▽

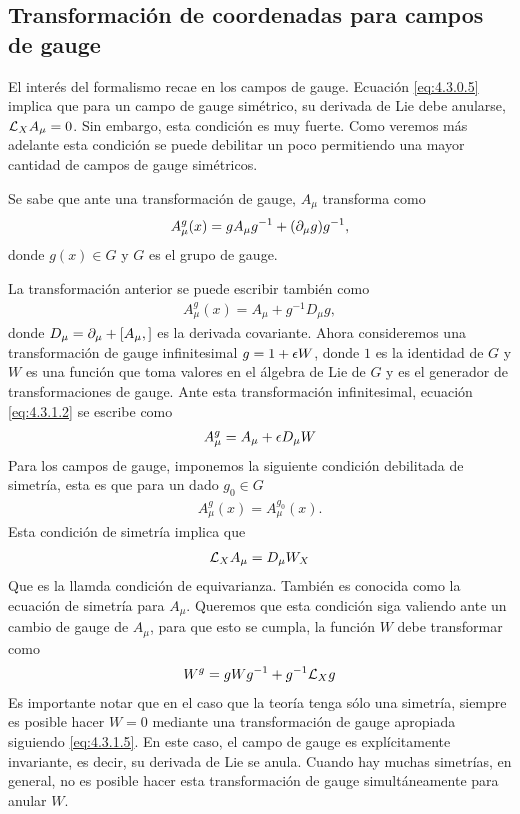 \subsection{Transformación de coordenadas para campos de gauge}

El interés del formalismo recae en los campos de gauge. Ecuación \eqref{eq:4.3.0.5} implica que para un campo de gauge simétrico, su derivada de Lie debe anularse, $\mathcal{L}_X A_\mu=0$. Sin embargo, esta condición es muy fuerte. Como veremos más adelante esta condición se puede debilitar un poco permitiendo una mayor cantidad de campos de gauge simétricos.

Se sabe que ante una transformación de gauge, $A_\mu$ transforma como
\begin{align}
	A^g_\mu(x) = gA_\mu g^{-1}+(\partial_\mu g)g^{-1}, \label{eq:4.3.1.1}
\end{align}
donde $g(x)\in G$ y $G$ es el grupo de gauge.

La transformación anterior se puede escribir también como
\begin{align}
	A^g_\mu(x) = A_\mu+g^{-1}D_\mu g, \label{eq:4.3.1.2}
\end{align}
donde $D_\mu=\partial_\mu+[A_\mu,]$ es la derivada covariante. Ahora consideremos una transformación de gauge infinitesimal $g=1+\epsilon W$, donde $1$ es la identidad de $G$ y $W$ es una función que toma valores en el álgebra de Lie de $G$ y es el generador de transformaciones de gauge. Ante esta transformación infinitesimal, ecuación \eqref{eq:4.3.1.2} se escribe como
\begin{align}
	A_\mu^g = A_\mu+\epsilon D_\mu W \label{eq:4.3.1.3}
\end{align}
Para los campos de gauge, imponemos la siguiente condición debilitada de simetría, esta es que para un dado $g_0\in G$ 
\begin{align}
	A^g_\mu(x)=A_\mu^{g_0}(x).
\end{align}
Esta condición de simetría implica que
\begin{align}
	\mathcal{L}_X A_\mu = D_\mu W_X \label{eq:4.3.1.4}
\end{align}
Que es la llamda condición de equivarianza. También es conocida como la ecuación de simetría para $A_\mu$. Queremos que esta condición siga valiendo ante un cambio de gauge de $A_\mu$, para que esto se cumpla, la función $W$ debe transformar como
\begin{align}
	W^g = gWg^{-1}+g^{-1}\mathcal{L}_Xg \label{eq:4.3.1.5}
\end{align}
Es importante notar que en el caso que la teoría tenga sólo una simetría, siempre es posible hacer $W=0$ mediante una transformación de gauge apropiada siguiendo \eqref{eq:4.3.1.5}. En este caso, el campo de gauge es explícitamente invariante, es decir, su derivada de Lie se anula. Cuando hay muchas simetrías, en general, no es posible hacer esta transformación de gauge simultáneamente para anular $W$.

△

INSTRUCTIONS TO FOLLOW:
Write out the listing again word for word, but without its pictures.

TASK ANSWER:
 \subsection{Transformación de coordenadas para campos de gauge}

El interés del formalismo recae en los campos de gauge. Ecuación \eqref{eq:4.3.0.5} implica que para un campo de gauge simétrico, su derivada de Lie debe anularse, $\mathcal{L}_X A_\mu=0$. Sin embargo, esta condición es muy fuerte. Como veremos más adelante esta condición se puede debilitar un poco permitiendo una mayor cantidad de campos de gauge simétricos.

Se sabe que ante una transformación de gauge, $A_\mu$ transforma como
\begin{align}
	A^g_\mu(x) = gA_\mu g^{-1}+(\partial_\mu g)g^{-1}, \label{eq:4.3.1.1}
\end{align}
donde $g(x)\in G$ y $G$ es el grupo de gauge.

La transformación anterior se puede escribir también como
\begin{align}
	A^g_\mu(x) = A_\mu+g^{-1}D_\mu g, \label{eq:4.3.1.2}
\end{align}
donde $D_\mu=\partial_\mu+[A_\mu,]$ es la derivada covariante. Ahora consideremos una transformación de gauge infinitesimal $g=1+\epsilon W$, donde $1$ es la identidad de $G$ y $W$ es una función que toma valores en el álgebra de Lie de $G$ y es el generador de transformaciones de gauge. Ante esta transformación infinitesimal, ecuación \eqref{eq:4.3.1.2} se escribe como
\begin{align}
	A_\mu^g = A_\mu+\epsilon D_\mu W \label{eq:4.3.1.3}
\end{align}
Para los campos de gauge, imponemos la siguiente condición debilitada de simetría, esta es que para un dado $g_0\in G$ 
\begin{align}
	A^g_\mu(x)=A_\mu^{g_0}(x).
\end{align}
Esta condición de simetría implica que
\begin{align}
	\mathcal{L}_X A_\mu = D_\mu W_X \label{eq:4.3.1.4}
\end{align}
Que es la llamda condición de equivarianza. También es conocida como la ecuación de simetría para $A_\mu$. Queremos que esta condición siga valiendo ante un cambio de gauge de $A_\mu$, para que esto se cumpla, la función $W$ debe transformar como
\begin{align}
	W^g = gWg^{-1}+g^{-1}\mathcal{L}_Xg \label{eq:4.3.1.5}
\end{align}
Es importante notar que en el caso que la teoría tenga sólo una simetría, siempre es posible hacer $W=0$ mediante una transformación de gauge apropiada siguiendo \eqref{eq:4.3.1.5}. En este caso, el campo de gauge es explícitamente invariante, es decir, su derivada de Lie se anula. Cuando hay muchas simetrías, en general, no es posible hacer esta transformación de gauge simultáneamente para anular $W$.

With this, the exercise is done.